Calling All Paper Cutters
David Siegel
david.siegel at canonical.com
Mon Jun 15 23:59:51 BST 2009
Hello, ubuntu-devel. I just posted a blog entry urging people working on
hundredpapercuts to help deal with the deluge of bugs being added to the
project, the majority of which are invalid. In "phase 1" of
hundredpapercuts, we encouraged people to report trivially fixable
usability bugs affecting the default Ubuntu experience, and many such
bugs were reported! Along with these reports came many people's pet bugs
and rants (e.g. "fix my wifi!") so now we're entering "phase 2" of the
project, where in addition to encouraging people to continue reporting
potential paper cuts, we will begin encouraging people to triage
incoming bugs. At this point, we are only encouraging people to mark
bugs invalid in hundredpapercuts if they are very confident the bugs do
not qualify.
Please have a read, get involved, and by all means make alternate
suggestions for how we can direct the course of this project.
Thank you,
David
#######
(From http://blog.davebsd.com/2009/06/15/calling-all-paper-cutters/)
One Hundred Paper Cuts <https://edge.launchpad.net/hundredpapercuts> is
off to a great start. After my last post
<http://blog.davebsd.com/2009/06/10/one-hundred-paper-cuts/>, many
people began adding existing bugs to the project, and filing new bugs as
paper cuts. Now we have hundreds of bugs filed, and we will probably
have hundreds more by the end of the week, but many of the bugs are not
paper cuts. Some people are confused because, although every paper cut
is a usability bug, not all usability bugs are paper cuts; also,
although we have committed to fixing one hundred paper cuts, when your
bug does not qualify as a paper cut, that does not mean we do not think
it's a great bug that should be fixed.
As a reminder, a paper cut */is/*:
* Very easy to fix.
* A bug that, if fixed, makes Ubuntu more usable for a significant
percentage of users.
* A bug that affects a default install of Ubuntu 9.10. A good rule
of thumb: if the bug affects an application that is not in the
applications menu by default, it is probably not a paper cut. We
are looking for "ambient paper cuts," little glitches a user might
encounter many times during the day.
A paper cut */is not/*:
* A new feature. If it requires writing more than a few lines of
code, or adds any new visual elements to an interface, it's not a
paper cut.
Now that everyone is posting their pet usability bugs as paper cuts, we
need to start filtering out the noise to find the hundred paper cuts to
fix for Karmic. Here are all of the new paper cuts
<https://bugs.edge.launchpad.net/hundredpapercuts/+bugs?search=Search&field.status=New>.

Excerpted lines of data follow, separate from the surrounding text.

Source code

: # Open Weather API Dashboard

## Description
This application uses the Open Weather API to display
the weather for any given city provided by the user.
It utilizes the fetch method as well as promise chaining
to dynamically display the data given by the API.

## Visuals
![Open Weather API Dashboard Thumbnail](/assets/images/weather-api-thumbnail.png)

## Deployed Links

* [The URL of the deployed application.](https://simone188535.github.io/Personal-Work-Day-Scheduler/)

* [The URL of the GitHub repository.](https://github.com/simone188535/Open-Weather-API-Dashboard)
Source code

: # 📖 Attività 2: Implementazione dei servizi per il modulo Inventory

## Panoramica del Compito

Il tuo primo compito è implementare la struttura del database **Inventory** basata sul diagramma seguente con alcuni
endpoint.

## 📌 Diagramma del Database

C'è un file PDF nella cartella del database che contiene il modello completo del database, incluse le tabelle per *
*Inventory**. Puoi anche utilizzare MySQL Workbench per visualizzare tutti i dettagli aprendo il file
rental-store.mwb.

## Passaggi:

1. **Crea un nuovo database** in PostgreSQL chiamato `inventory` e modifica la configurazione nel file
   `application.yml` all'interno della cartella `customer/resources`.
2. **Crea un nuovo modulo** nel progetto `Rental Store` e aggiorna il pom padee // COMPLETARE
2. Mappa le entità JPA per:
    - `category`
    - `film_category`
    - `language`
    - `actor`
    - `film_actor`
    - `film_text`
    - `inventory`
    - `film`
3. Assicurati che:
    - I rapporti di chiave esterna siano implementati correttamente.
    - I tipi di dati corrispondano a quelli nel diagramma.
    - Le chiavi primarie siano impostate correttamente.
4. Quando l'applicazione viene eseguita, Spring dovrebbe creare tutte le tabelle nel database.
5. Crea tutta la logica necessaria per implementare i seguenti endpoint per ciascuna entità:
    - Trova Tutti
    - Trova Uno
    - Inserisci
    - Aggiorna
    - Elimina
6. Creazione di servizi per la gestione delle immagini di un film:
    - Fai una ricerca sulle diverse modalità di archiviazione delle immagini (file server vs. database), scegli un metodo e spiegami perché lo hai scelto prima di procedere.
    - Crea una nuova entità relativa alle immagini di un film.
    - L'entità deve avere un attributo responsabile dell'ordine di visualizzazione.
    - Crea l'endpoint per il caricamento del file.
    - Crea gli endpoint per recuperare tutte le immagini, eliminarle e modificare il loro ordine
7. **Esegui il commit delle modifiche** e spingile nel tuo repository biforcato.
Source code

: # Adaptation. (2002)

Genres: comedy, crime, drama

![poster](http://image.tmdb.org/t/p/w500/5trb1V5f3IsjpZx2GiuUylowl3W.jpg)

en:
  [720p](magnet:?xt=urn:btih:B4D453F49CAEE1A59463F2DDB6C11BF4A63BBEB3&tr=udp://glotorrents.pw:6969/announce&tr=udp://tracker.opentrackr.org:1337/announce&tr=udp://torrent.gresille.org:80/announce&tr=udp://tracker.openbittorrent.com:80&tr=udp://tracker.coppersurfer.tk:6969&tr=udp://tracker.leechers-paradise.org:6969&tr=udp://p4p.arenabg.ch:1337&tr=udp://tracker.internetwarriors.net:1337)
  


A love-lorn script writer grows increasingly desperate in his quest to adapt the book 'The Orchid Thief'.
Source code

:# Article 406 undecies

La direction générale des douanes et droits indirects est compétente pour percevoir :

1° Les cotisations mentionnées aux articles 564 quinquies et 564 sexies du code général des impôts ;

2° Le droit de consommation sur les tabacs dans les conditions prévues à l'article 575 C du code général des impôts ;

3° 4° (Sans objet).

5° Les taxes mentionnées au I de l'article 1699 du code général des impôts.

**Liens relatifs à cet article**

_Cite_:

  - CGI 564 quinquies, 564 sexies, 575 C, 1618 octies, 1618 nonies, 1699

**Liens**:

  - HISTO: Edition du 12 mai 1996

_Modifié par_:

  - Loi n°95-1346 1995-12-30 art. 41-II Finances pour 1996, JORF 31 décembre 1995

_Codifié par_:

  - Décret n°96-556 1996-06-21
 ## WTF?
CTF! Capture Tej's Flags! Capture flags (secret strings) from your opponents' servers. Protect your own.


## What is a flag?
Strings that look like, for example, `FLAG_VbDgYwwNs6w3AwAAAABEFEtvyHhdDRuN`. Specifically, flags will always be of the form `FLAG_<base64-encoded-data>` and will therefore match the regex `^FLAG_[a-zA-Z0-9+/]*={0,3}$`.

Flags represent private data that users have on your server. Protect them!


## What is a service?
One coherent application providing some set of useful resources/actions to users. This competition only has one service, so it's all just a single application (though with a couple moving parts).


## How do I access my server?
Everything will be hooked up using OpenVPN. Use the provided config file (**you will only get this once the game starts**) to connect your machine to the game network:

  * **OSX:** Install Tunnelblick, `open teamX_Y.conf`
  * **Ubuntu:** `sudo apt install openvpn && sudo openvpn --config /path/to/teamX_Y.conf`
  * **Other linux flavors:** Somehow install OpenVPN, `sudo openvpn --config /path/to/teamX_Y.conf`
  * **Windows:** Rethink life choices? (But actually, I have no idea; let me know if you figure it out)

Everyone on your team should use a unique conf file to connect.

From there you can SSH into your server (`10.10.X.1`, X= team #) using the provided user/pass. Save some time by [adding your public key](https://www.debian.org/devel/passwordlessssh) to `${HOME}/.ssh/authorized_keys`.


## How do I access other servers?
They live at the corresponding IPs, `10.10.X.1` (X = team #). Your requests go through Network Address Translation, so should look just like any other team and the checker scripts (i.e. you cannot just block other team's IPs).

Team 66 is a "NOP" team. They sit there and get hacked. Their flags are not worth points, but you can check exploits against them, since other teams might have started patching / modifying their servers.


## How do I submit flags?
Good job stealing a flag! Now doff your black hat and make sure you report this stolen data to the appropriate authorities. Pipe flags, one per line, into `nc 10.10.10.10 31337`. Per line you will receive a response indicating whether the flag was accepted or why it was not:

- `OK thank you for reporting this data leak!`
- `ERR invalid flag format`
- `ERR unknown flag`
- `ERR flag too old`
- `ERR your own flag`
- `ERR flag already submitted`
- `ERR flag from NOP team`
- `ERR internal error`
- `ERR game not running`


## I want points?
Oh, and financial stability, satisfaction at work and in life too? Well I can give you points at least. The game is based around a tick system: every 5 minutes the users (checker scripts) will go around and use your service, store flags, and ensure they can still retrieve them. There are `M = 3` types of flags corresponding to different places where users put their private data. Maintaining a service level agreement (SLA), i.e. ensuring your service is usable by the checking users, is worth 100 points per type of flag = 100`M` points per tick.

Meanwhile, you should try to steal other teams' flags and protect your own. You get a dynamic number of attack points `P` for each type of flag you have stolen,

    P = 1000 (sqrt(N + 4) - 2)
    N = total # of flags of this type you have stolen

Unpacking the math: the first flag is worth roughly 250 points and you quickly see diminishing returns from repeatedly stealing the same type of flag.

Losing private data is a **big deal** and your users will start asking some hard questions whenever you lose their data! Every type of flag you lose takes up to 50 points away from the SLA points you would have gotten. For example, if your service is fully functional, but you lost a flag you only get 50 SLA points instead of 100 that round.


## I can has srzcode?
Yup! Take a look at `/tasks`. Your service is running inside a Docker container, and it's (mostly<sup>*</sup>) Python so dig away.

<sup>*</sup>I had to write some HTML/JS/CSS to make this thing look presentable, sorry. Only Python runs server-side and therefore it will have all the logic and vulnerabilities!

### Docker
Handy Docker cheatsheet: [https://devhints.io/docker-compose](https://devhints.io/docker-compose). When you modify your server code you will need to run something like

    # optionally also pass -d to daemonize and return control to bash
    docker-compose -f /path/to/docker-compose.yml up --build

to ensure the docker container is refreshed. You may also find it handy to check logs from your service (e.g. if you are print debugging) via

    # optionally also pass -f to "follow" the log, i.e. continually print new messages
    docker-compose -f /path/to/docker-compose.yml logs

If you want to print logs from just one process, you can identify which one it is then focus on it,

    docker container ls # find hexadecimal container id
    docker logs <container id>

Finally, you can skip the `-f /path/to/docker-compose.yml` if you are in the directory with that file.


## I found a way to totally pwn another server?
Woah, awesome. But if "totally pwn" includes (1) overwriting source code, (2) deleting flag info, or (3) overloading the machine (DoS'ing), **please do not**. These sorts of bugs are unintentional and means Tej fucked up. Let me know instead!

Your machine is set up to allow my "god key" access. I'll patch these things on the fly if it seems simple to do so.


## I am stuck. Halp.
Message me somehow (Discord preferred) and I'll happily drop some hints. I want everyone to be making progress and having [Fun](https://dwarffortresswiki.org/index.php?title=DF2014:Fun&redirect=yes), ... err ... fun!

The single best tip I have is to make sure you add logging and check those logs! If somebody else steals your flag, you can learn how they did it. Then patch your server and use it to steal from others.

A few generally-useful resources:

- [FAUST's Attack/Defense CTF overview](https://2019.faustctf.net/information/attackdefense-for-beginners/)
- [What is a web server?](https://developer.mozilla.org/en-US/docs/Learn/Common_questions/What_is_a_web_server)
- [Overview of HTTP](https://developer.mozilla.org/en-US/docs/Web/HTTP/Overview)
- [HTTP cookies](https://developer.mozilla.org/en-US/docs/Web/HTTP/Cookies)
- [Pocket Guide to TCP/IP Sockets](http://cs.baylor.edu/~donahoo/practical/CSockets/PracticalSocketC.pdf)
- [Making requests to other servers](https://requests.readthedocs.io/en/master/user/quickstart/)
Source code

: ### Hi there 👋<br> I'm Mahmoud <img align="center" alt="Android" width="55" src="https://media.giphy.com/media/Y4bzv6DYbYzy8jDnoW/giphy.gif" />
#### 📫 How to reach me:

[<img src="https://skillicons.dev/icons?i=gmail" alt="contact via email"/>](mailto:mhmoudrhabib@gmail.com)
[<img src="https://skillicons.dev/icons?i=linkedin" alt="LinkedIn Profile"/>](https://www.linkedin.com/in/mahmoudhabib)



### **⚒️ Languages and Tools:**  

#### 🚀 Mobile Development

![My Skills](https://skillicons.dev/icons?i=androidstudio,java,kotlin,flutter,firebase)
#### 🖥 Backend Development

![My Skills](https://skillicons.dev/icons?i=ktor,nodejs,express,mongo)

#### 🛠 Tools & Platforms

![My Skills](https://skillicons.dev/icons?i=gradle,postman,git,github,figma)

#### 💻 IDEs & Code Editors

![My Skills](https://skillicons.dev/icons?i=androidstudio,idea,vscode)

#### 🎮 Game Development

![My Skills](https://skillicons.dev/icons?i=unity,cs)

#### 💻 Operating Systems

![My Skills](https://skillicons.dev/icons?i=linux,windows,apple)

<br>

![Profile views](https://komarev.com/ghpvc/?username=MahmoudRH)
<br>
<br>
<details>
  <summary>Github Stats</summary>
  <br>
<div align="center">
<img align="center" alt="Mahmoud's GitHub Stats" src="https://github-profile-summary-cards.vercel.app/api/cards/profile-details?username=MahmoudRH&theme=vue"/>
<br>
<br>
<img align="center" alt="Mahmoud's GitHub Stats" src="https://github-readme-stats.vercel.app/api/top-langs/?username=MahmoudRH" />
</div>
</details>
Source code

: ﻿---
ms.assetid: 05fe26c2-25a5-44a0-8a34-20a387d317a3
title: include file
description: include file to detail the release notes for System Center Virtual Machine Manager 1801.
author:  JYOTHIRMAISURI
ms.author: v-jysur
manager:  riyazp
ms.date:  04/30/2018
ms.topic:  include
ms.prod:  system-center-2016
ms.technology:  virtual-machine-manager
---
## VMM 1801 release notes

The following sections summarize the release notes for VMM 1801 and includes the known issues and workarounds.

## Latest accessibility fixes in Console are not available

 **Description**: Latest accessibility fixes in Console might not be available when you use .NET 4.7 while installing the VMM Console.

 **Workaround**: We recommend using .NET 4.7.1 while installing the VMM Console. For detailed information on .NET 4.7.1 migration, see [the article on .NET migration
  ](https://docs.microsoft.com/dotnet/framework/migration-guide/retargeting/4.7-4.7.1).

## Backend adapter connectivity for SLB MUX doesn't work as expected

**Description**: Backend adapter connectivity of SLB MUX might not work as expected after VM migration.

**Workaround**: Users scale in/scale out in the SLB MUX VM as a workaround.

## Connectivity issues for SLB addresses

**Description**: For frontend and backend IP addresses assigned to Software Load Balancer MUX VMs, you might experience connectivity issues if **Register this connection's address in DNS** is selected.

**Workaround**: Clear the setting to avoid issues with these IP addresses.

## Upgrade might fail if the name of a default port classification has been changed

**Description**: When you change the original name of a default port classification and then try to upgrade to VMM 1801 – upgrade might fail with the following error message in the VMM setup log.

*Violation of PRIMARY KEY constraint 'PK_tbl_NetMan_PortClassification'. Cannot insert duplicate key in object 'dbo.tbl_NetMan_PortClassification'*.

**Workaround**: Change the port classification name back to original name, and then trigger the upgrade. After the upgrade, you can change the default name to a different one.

Please take a moment to go through one or two of them, and mark them
invalid if they fail to meet any of the positive criteria above, or if
they meet any of the negative criteria listed.
* If you find a bug that only affects a small number of specialized
users (like this one
<https://bugs.edge.launchpad.net/hundredpapercuts/+bug/306630>),
mark the bug invalid in hundredpapercuts with the comment "/This
is not a paper cut because it is not a general usability issue,
but rather a bug affecting a relatively small user population./"
* If you find a bug that is not trivial to fix (like this one
<https://bugs.edge.launchpad.net/hundredpapercuts/+bug/306630>),
mark the bug invalid in hundredpapercuts with the comment like
"/this bug is not trivially fixable, so it is not a paper cut./"
If you are not sure whether a bug is trivial to fix or not, just
leave it alone.
* If the bug is a vague rant about someone's problems with Ubuntu
(like this one
<https://bugs.edge.launchpad.net/hundredpapercuts/+bug/387473>),
patiently ask the poster to identify the particular issue they
believe to be a paper cut. If they cannot identify one, kindly
mark the bug as invalid in hundredpapercuts.
* *Only take any of these recommended actions if you are very
confident that your decision to mark the bug invalid is correct.*
There is absolutely no harm in leaving the bug for someone else to
adjudicate; however, there is harm if you mark a good paper cut
invalid by mistake.
When reporting a new paper cut, please make an effort to identify the
other projects affected by the bug. If you can go so far as to search
upstream bug trackers first, and file paper cuts there, that would be
incredibly helpful. Many people are reporting new bugs in
hundredpapercuts without bothering to report the bug against the
software project that is actually affected. If you can identify the
actual project affected (for example, gnome-panel or network-manager),
please mark the bug as affecting that project.
Finally, let me reiterate--when a bug is marked invalid in
hundredpapercuts, that doesn't imply that it's not a good bug, that it
doesn't affect user experience, or that it won't be fixed in Karmic. Thanks!